As Peter Block says,
when someone states ‘we need to get everyone on board‘, the answer is ‘what makes you think you’re in the boat?‘
Imagine if, instead of management calling in the external experts, it went the other way around and the frontline team approached management and said
‘We’re out of ideas. But if you can find $50k for those improvement consultants we were speaking to last week, we reckon we can work with them and find about $200k per year savings back to the business‘.
Would this require ‘change management’?
It wouldn’t even require management!
Impossible dream?
Not if the frontline makes the choice of ownership.
So how do we make this happen?
If you’re in a managerial role, here’s four things to consider….
1) Get rid of any practices, policies or systems that suggest there is a sovereign class (e.g. fancy coffee for managers, Blend 43 for the rest). All of these send the message ‘you are not one of the people creating this organisation, you’re a subject‘. Whatever rules apply to Executives apply to everyone. This is not lefty propaganda, this is about removing the symbols that say ‘someone else is responsible for acting like an owner’.

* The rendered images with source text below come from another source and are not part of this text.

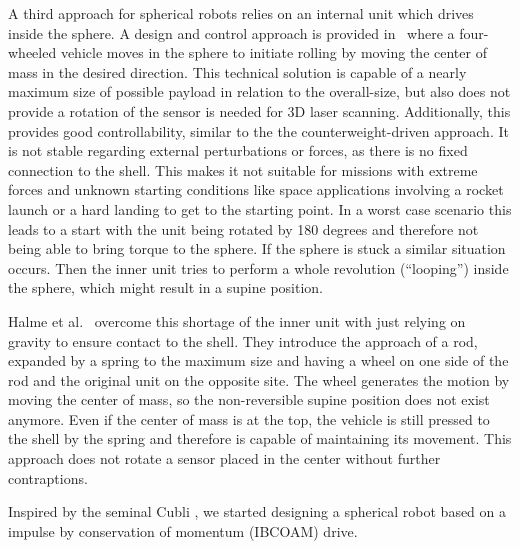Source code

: A third approach for spherical robots relies on an internal unit which drives inside the sphere.
A design and control approach is provided in~\cite{soa6} where a four-wheeled vehicle moves in the sphere to initiate rolling by moving the center of mass in the desired direction.
This technical solution is capable of a nearly maximum size of possible payload in relation to the overall-size, but also does not provide a rotation of the sensor is needed for 3D laser scanning.
Additionally, this provides good controllability, similar to the the counterweight-driven approach.
It is not stable regarding external perturbations or forces, as there is no fixed connection to the shell.
This makes it not suitable for missions with extreme forces and unknown starting conditions like space applications involving a rocket launch or a hard landing to get to the starting point.
In a worst case scenario this leads to a start with the unit being rotated by 180 degrees and therefore not being able to bring torque to the sphere.
If the sphere is stuck a similar situation occurs.
Then the inner unit tries to perform a whole revolution (``looping'') inside the sphere, which might result in a supine position.

Halme et al.~\cite{soa7} overcome this shortage of the inner unit with just relying on gravity to ensure contact to the shell.
They introduce the approach of a rod, expanded by a spring to the maximum size and having a wheel on one side of the rod and the original unit on the opposite site.
The wheel generates the motion by moving the center of mass, so the non-reversible supine position does not exist anymore.
Even if the center of mass is at the top, the vehicle is still pressed to the shell by the spring and therefore is capable of maintaining its movement.
This approach does not rotate a sensor placed in the center without further contraptions.

Inspired by the seminal Cubli  \cite{cubliIROS12}, we started designing a spherical robot based on a impulse by conservation of momentum (IBCOAM) drive.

2) Start sharing all information that any owner of the business or manager would have access to. Truly confidential information (genuinely new patentable product plans for example) is quite rare. And the risk of sharing is instantly outweighed by even the slightest increase in chosen ownership of the business. It just takes letting go of the natural human need to control to feel safe. And besides, if your area doesn’t get better, your job isn’t really that safe after all.
3) See the managerial role as 5Cs – convening, context, clarity, conversation, contribution. This means bringing people together as needed, ensuring the context in which everyone is working is continually discussed, ensuring everyone is clear on what they have promised to each other, and then making sure the conversations that need to happen actually happen. And contribution means exactly that – contribute! Be a part of the circle with your team. Not dominant. Nor abdicating.
4) Stop seeing the managerial role as one of protection. You are not there to shield the team from reality. They’re adults. Executive management disappointed? Tell them. Competitors taking market share? Tell them. Restructure on the cards? Tell them. If ‘you can’t handle the truth‘ is part of your thinking….ask yourself who you are really protecting. It’s not them that can’t handle the truth.
These are just four things to consider. The point is to see each conversation, each opportunity to review a work system, each decision as an opportunity to ask ‘are we treating people like co-owners, or like children that we are parenting?’
Only one of these paths creates ownership.
And ownership is what replaces change management with simply ‘we’re doing this now because it’s better‘.
(If these ideas intrigue you, put Stewardship by Peter Block onto your must read list.)